The Center For Research in Reproduction and Infertility

The Eunice Kennedy Shriver National Institute of Child Health and Human Development (NICHD) of the National Institutes of Health (NIH) supports a national network of Centers through a program called the Specialized Cooperative Centers Program in Reproduction and Infertility Research (SCCPIR). These Centers are created to carry out outstanding scientific research aimed at expanding our knowledge of the processes underlying the success or failure of human reproduction with the ultimate goal of improving human reproductive health. Currently, the SCCPIR network of Centers is located at 14 sites across the country. The Center at University of Illinois at Urbana-Champaign is the newest addition to the SCCPIR program.

Its Purpose

Failure of the fertilized embryo to implant into the uterine wall is a major cause of early pregnancy loss and infertility. The Center supports a multidisciplinary team of basic and clinical scientists with a common interest to understand the mechanisms and cellular pathways that control maternal-fetal interactions during early pregnancy and to identify factors that underlie infertility in women suffering from endometriosis, a common gynecologic disorder. Endometriosis is reported to affect approximately 15% of reproductive age women and is observed in 30-40% of women with infertility. The scientists at this Center will employ innovative investigative strategies to identify endometrial factors whose aberrant expression or function leads to endometriosis and infertility. The knowledge gained from these studies will have direct relevance to women’s health. It should aid in developing new molecular diagnostic tools for screening endometrial dysfunction and enable targeted therapeutic strategies for the treatment of infertility.

Training in Reproductive Biology

The University of Illinois at Urbana-Champaign has a long-standing and rich tradition of research and training in reproductive biology that spans the College of Liberal Arts and Sciences, the College of Medicine, and the College of Veterinary Medicine. A program for training both postdoctoral fellows and predoctoral students for research in reproductive biology has been active in this campus for more than forty years. It currently consists of an outstanding group of faculty members with appointments in five complementary campus departments in the three colleges above: Department of Molecular and Integrative Physiology, Department of Cell and Developmental Biology, Department of Veterinary Biosciences, Department of Animal Sciences, and Department of Biochemistry. These faculty members are diverse in their specialties and research interests, but their strong mutual interest in male and female reproductive biology has fostered collaborative research and developed an active environment of training postdoctoral and predoctoral scientists for careers in reproductive biology.
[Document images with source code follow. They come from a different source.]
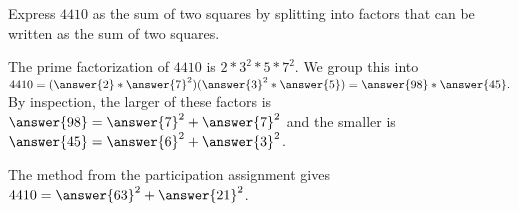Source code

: \documentclass{ximera}
\begin{document}
\begin{example}
 Express $4410$ as the sum of two squares by splitting into factors that can be written as the sum of two squares.
 
 The prime factorization of $4410$ is $2*3^2*5*7^2$. We group this into $4410=(\answer{2}*\answer{7}^2)(\answer{3}^2*\answer{5})=\answer{98}*\answer{45}.$ By inspection, the larger of these factors is $\answer{98}=\answer{7}^2+\answer{7}^2$ and the smaller is $\answer{45}=\answer{6}^2+\answer{3}^2$.
 
 The method from the participation assignment gives $4410=\answer{63}^2+\answer{21}^2$.
\end{example}
\end{document}
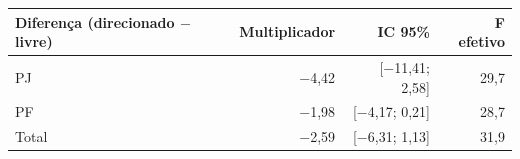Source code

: \begin{tabular}{lrrr}
\toprule
Diferença (direcionado $-$ livre) & Multiplicador & IC 95\% & F efetivo \\
\midrule
PJ & \ensuremath{-}4{,}42 & [\ensuremath{-}11{,}41; 2{,}58] & 29{,}7 \\
PF & \ensuremath{-}1{,}98 & [\ensuremath{-}4{,}17; 0{,}21] & 28{,}7 \\
Total & \ensuremath{-}2{,}59 & [\ensuremath{-}6{,}31; 1{,}13] & 31{,}9 \\
\bottomrule
\end{tabular}
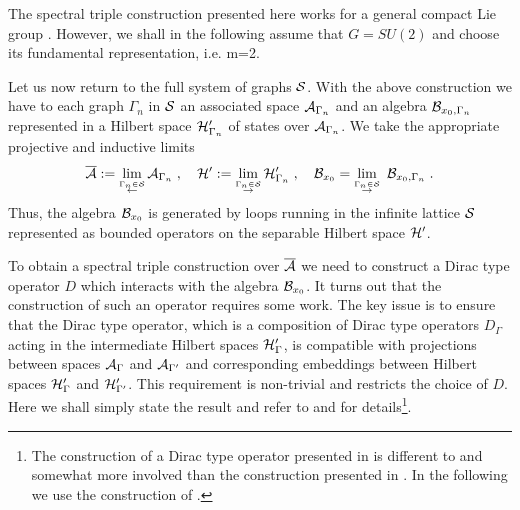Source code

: \documentclass[12pt]{article}
\def\G{\Gamma}
\def\ca{{\cal A}}
\def\cb{{\cal B}}
\def\ch{{\cal H}}
\def\cs{{\cal S}}
\begin{document}
The spectral triple construction presented here works for a general compact Lie group \cite{Lai:2010ig}. However, we shall in the following assume that $G=SU(2)$ and choose its fundamental representation, i.e. m=2. 



Let us now return to the full system of graphs $\cs$. With the above construction we have to each graph $\G_n$ in $\cs$ an associated space $\ca_{\G_n}$ and an algebra $\cb_{x_0,\G_n}$ represented in a Hilbert space $\ch'_{\G_n}$ of states over $\ca_{\G_n}$. We take the appropriate projective and inductive limits
$$
\overline{\ca}:=\lim_{\stackrel{\G_n\in\cs}{\leftarrow}}\ca_{\G_n}\;,\quad   \ch' := \lim_{\stackrel{\G_n\in\cs}{\rightarrow}}\ch'_{\G_n}\;,\quad
\cb_{x_0}=  \lim_{\stackrel{\G_n\in\cs}{\rightarrow}}\ \cb_{x_0,\G_n}\;.
$$
Thus, the algebra $\cb_{x_0}$ is generated by loops running in the infinite lattice $\cs$ represented as bounded operators on the separable Hilbert space $\ch'$. %

To obtain a spectral triple construction over $\overline{\ca}$ we need to construct a Dirac type operator $D$ which interacts with the algebra $\cb_{x_0}$. It turns out that the construction of such an operator requires some work. The key issue is to ensure that the Dirac type operator, which is a composition of Dirac type operators $D_\G$ acting in the intermediate Hilbert spaces $\ch'_\G$, is compatible with projections between spaces $\ca_\G$ and $\ca_{\G'}$ and corresponding embeddings between Hilbert spaces $\ch'_\G$ and $\ch'_{\G'}$. This requirement is non-trivial and restricts the choice of $D$. Here we shall simply state the result and refer to \cite{AGN2} and \cite{AGN3} for details\footnote{The construction of a Dirac type operator presented in \cite{AGN2} is different to and somewhat more involved than the construction presented in \cite{AGN3}. In the following we use the construction of  \cite{AGN3}.}.
\end{document}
The program helps inform trainees through a weekly reproductive biology research conference, an advanced endocrinology course, and sponsorship of research seminars by outstanding reproductive scientists from other institutions. All of the key participants at the SCCPIR Center at UIUC (M. Bagchi, I. Bagchi, B. Katzenellenbogen and P. Cooke) and their lab members are active participants in the reproductive biology training program.
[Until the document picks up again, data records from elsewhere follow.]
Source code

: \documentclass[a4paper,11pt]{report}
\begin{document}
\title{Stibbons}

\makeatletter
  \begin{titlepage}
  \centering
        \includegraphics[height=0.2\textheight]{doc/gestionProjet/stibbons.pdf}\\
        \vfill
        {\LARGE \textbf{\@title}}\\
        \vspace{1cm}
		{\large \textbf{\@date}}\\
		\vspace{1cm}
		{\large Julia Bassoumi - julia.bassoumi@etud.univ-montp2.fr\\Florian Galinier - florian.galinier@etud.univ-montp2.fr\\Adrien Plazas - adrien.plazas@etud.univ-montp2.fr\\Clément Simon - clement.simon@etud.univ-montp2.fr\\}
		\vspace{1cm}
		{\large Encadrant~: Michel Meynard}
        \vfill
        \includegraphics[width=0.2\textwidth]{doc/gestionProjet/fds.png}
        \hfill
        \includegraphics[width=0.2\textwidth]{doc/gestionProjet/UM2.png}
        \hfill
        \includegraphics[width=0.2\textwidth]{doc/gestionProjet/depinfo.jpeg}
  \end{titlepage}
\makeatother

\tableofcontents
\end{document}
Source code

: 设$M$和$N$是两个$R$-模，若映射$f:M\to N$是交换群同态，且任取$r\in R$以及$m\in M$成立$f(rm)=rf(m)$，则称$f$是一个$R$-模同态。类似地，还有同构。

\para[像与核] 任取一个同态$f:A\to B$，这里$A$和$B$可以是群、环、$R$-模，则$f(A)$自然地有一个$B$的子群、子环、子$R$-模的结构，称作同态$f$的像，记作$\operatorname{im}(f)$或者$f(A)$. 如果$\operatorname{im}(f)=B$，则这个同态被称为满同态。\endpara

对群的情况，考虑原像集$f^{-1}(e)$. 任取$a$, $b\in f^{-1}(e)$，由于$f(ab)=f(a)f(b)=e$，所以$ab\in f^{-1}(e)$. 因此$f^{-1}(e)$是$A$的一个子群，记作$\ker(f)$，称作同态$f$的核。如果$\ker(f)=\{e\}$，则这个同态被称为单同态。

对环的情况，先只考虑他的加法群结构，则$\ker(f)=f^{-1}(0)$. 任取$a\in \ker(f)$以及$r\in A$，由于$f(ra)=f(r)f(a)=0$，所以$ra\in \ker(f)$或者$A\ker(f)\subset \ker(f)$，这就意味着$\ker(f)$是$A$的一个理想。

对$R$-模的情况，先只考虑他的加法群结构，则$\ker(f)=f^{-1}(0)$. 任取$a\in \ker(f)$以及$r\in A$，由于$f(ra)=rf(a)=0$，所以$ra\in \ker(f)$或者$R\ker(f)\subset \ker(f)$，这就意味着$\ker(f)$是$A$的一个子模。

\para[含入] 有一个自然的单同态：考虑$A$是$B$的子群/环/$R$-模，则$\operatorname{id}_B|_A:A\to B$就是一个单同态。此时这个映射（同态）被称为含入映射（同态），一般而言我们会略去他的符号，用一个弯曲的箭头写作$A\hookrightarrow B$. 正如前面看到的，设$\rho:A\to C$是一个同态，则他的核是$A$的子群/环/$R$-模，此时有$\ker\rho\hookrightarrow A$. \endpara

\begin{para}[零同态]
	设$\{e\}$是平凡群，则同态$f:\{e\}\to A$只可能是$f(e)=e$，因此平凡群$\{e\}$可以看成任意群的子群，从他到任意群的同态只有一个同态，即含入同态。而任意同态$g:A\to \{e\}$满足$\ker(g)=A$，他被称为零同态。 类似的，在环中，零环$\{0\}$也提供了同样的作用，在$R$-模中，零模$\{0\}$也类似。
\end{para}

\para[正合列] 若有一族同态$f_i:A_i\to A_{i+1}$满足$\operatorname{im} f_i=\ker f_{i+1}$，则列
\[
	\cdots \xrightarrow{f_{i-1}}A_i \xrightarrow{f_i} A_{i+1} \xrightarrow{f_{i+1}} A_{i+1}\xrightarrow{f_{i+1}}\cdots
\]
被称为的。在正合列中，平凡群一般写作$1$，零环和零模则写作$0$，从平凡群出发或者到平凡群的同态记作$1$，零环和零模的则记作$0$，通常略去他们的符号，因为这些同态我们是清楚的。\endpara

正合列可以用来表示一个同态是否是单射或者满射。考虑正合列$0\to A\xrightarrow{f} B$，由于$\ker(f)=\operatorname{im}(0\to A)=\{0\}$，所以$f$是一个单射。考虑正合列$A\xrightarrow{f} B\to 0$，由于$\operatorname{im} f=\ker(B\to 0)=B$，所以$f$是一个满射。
The program leaders at the SCCPIR Center (M. Bagchi, I. Bagchi, B. Katzenellenbogen and P. Cooke) also participate in a NIEHS Environmental Toxicology Training Program, which focuses on endocrine, developmental and reproductive toxicology. The extramural PI (Robert Taylor) is a research mentor in a multidisciplinary Emory University T32 program “Training in Reproductive, Perinatal & Pediatric Epidemiology” funded by NICHD.
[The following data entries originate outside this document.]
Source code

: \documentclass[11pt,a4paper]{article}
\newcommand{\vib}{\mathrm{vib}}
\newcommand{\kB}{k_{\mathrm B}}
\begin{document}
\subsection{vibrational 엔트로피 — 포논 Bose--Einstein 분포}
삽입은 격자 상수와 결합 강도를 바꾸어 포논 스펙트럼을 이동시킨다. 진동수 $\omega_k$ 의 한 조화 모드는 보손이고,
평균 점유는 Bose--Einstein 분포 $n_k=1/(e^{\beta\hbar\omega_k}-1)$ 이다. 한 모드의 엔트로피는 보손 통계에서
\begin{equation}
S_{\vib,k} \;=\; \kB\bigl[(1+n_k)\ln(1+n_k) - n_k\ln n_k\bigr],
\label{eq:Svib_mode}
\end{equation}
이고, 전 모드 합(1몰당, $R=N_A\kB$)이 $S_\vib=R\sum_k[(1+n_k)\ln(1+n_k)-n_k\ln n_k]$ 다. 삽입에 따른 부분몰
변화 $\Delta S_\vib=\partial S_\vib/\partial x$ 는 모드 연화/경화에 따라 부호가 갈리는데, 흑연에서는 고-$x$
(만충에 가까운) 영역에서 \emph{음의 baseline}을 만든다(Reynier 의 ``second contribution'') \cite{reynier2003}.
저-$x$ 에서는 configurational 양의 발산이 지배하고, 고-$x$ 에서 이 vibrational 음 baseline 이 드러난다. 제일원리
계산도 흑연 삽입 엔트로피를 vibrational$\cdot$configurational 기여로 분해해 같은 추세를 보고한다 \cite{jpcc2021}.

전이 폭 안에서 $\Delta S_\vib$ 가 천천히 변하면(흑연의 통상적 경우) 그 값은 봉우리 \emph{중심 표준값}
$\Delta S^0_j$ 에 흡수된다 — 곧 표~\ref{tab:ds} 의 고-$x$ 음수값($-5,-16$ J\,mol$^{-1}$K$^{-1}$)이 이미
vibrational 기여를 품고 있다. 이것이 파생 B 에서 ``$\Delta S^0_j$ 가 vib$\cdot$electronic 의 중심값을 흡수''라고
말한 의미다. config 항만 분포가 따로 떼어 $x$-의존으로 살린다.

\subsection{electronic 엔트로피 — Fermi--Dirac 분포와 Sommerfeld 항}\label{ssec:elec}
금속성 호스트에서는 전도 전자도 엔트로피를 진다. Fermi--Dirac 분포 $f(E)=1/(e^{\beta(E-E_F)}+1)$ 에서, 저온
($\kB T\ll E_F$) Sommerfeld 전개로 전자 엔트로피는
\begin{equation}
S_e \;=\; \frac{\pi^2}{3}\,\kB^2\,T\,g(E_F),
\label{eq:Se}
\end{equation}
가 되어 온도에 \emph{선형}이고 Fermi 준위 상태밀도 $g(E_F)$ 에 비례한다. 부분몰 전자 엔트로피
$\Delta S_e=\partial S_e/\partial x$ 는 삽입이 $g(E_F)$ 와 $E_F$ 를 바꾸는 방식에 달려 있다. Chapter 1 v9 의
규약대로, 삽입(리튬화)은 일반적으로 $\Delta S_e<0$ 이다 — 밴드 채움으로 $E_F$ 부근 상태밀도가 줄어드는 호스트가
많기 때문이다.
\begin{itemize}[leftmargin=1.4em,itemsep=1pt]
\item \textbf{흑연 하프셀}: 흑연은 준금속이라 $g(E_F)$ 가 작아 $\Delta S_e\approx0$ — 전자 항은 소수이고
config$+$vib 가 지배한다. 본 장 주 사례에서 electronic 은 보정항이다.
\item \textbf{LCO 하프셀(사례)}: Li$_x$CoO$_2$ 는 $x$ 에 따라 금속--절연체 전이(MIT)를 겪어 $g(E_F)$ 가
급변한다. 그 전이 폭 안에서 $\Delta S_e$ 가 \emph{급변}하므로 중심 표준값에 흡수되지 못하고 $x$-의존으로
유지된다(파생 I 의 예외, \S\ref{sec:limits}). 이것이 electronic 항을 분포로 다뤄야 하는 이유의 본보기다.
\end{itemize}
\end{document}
Research Projects at the Center

The overall objective of the Center of Research in Reproduction and Infertility is to characterize, at molecular and cellular levels, the hormonal pathways that regulate embryo implantation and fertility. Failure of the fertilized embryo to implant into the endometrium is a major cause of infertility. Following its initial attachment to the uterine epithelium, the embryo invades the endometrial stroma, which then undergoes extensive differentiation and remodeling, known as decidualization. Implantation and decidualization are complex processes driven by a cascade of signaling events regulated by the steroid hormones estrogen and progesterone. The central hypothesis of this research program is that defects in these hormonal signaling pathways lead to improper uterine receptivity, decidualization and early pregnancy loss.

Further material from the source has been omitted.